We moved in January from The Hill to a nearby apartment complex called Irish Gold. We hosted a Burns Supper for our housewarming party, for my fellow postdocs and Róisín’s fellow dancers. The University of Notre Dame, which is effectively an American Football team with a $20 billion university attached, is nicknamed The Fighting Irish, so there’s a lot of Ireland in the local nomenclature. Irish Gold apartments. Irish Realty. East Ireland Road. A park called Irish Green. An ice-cream store called Murphy’s. The Blarney Stone liquor store. Green-painted pubs called O’Rourke’s, Fiddler’s Hearth, Finnie’s, Corby’s Irish Pub, McCormick’s, Shamrock’s.
We moved out of Irish Gold a month ago, and went travelling this huge, incomprehensible country. In the time we’ve been here, it’s switched from President Biden, b.1942, to President Trump, b.1946. There’s been ICE raids in Minneapolis and Chicago, and No Kings protests across the country. There’s a war with Iran, now (there wasn’t six months ago) and the USA is co-hosting a World Cup where one of the Iranian players can’t get his US visa renewed. President Trump has had his name added to the Kennedy Arts Center, and seen it taken off again. We don’t currently have an address at all. We’ve been to twenty-three and a half of the fifty United States in our two-and-a-half years in the USA. California Colorado Idaho Indiana Illinois Kentucky Louisiana Maine Massachusetts Michigan Montana Nevada New Hampshire North Carolina New York Oregon Pennsylvania Tennessee Texas Virginia Vermont Washington State and Wyoming. The District of Columbia—the D.C. in Washington D.C.—we have counted as a half.
The rule is that you have to stop in a state for it to count. So our trains through Ohio and Rhode Island, our Greyhound bus through New Jersey, our airport connections through Atlanta, Salt Lake City, Minneapolis—these don’t count. Our day trips to Virginia and Idaho do. Our cheekiest entry is Idaho, where we only went for breakfast. We were staying just across the state line in Montana, and in the rural expanses of Eastern Idaho there was one breakfast place within easy driving distance; a hotel canteen called The Cowboy Kitchen. The only vegan item they had was potatoes with fried peppers, so Róisín had potatoes for breakfast, and we ticked Idaho off the list. We’ve been hosted by American friends and their wonderfully hospitable families in Washington State for Thanksgiving (twice) and North Carolina for the Fourth of July. I’ve spoken at conferences in Louisiana, Massachusetts and Colorado (and left the US on work trips to speak in Toronto, Galway, Limerick and London) and here at Notre Dame. Róisín has taken a dance workshop in North Carolina, reviewed shows in Chicago and Notre Dame, given a talk at a dance festival in Grand Haven, Michigan, and attended a dance reviewer’s symposium in New York City.
We never got to Arizona or New Mexico. Florida and Georgia, Minnesota and the Dakotas, Alabama and Arkansas will also have to wait for now. There’s a chance we could still add Wisconsin, but it would mean spending one of our three remaining days in the USA to make the day-trip by train from Chicago.
Three days. We’re flying home. But not without dust on our boots.

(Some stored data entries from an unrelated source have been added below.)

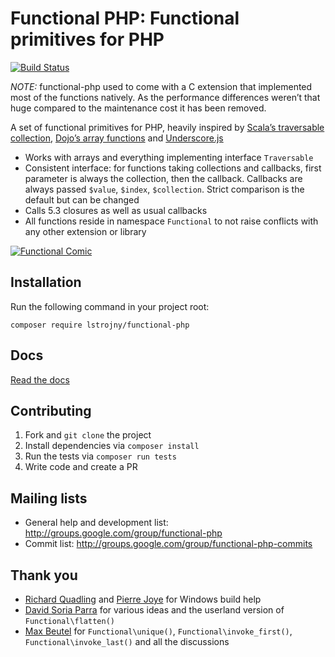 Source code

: # Functional PHP: Functional primitives for PHP

[![Build Status](https://github.com/lstrojny/functional-php/workflows/main/badge.svg)](https://github.com/lstrojny/functional-php/actions)

*NOTE:* functional-php used to come with a C extension that implemented most of the functions natively. As the
performance differences weren’t that huge compared to the maintenance cost it has been removed.

A set of functional primitives for PHP, heavily inspired by [Scala’s traversable
collection](http://www.scala-lang.org/archives/downloads/distrib/files/nightly/docs/library/scala/collection/Traversable.html),
[Dojo’s array functions](http://dojotoolkit.org/reference-guide/quickstart/arrays.html) and
[Underscore.js](http://underscorejs.org/)

- Works with arrays and everything implementing interface `Traversable`
- Consistent interface: for functions taking collections and callbacks, first parameter is always the collection, then the callback.
  Callbacks are always passed `$value`, `$index`, `$collection`. Strict comparison is the default but can be changed
- Calls 5.3 closures as well as usual callbacks
- All functions reside in namespace `Functional` to not raise conflicts with any other extension or library

[![Functional Comic](http://imgs.xkcd.com/comics/functional.png)](http://xkcd.com/1270/)

## Installation

Run the following command in your project root:

    composer require lstrojny/functional-php

## Docs

[Read the docs](docs/functional-php.md)

## Contributing

1. Fork and `git clone` the project
2. Install dependencies via `composer install`
3. Run the tests via `composer run tests`
4. Write code and create a PR

## Mailing lists

- General help and development list: http://groups.google.com/group/functional-php
- Commit list: http://groups.google.com/group/functional-php-commits

## Thank you

- [Richard Quadling](https://github.com/RQuadling) and [Pierre Joye](https://github.com/pierrejoye) for Windows build
   help
- [David Soria Parra](https://github.com/dsp) for various ideas and the userland version of `Functional\flatten()`
- [Max Beutel](https://github.com/maxbeutel) for `Functional\unique()`, `Functional\invoke_first()`,
   `Functional\invoke_last()` and all the discussions
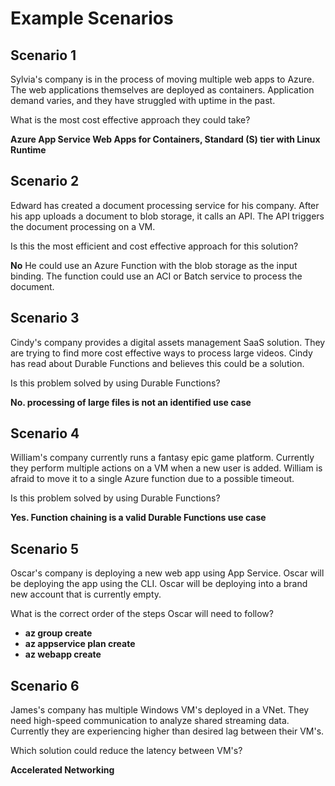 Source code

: # Example Scenarios

## Scenario 1

Sylvia's company is in the process of moving multiple web apps to Azure. The web applications themselves are deployed as containers. Application demand varies, and they have struggled with uptime in the past.

What is the most cost effective approach they could take?

**Azure App Service Web Apps for Containers, Standard (S) tier with Linux Runtime**

## Scenario 2

Edward has created a document processing service for his company. After his app uploads a document to blob storage, it calls an API. The API triggers the document processing on a VM.

Is this the most efficient and cost effective approach for this solution?

**No** He could use an Azure Function with the blob storage as the input binding. The function could use an ACI or Batch service to process the document.

## Scenario 3

Cindy's company provides a digital assets management SaaS solution. They are trying to find more cost effective ways to process large videos. Cindy has read about Durable Functions and believes this could be a solution.

Is this problem solved by using Durable Functions?

**No. processing of large files is not an identified use case**

## Scenario 4

William's company currently runs a fantasy epic game platform. Currently they perform multiple actions on a VM when a new user is added. William is afraid to move it to a single Azure function due to a possible timeout.

Is this problem solved by using Durable Functions?

**Yes. Function chaining is a valid Durable Functions use case**

## Scenario 5

Oscar's company is deploying a new web app using App Service. Oscar will be deploying the app using the CLI. Oscar will be deploying into a brand new account that is currently empty.

What is the correct order of the steps Oscar will need to follow?

* **az group create**
* **az appservice plan create**
* **az webapp create**

## Scenario 6

James's company has multiple Windows VM's deployed in a VNet. They need high-speed communication to analyze shared streaming data. Currently they are experiencing higher than desired lag between their VM's.

Which solution could reduce the latency between VM's?

**Accelerated Networking**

We went to Yellowstone National Park in Wyoming/Montana, which was astonishing. We went to the Rocky Mountains National Park in Colorado, which was astonishing. We went to Yosemite National Park in California, which was astonishing. The National Parks (I recommend Alison Byerly’s essay “The Uses of Landscape” for background reading on the type of aesthetic intervention that a “National Park” comprises) are one of the best things about America. We’ve also been, in earlier travels, to the Mammoth Cave National Park in Kentucky, which was astonishing, and the Indiana Dunes National Park in Indiana, which was also very nice. Trump made it that non-residents have to pay an extra $100 per visit to access the National Parks, but we didn’t have to pay it, because we’re residents, with Indiana driving licenses. For now; for one more week.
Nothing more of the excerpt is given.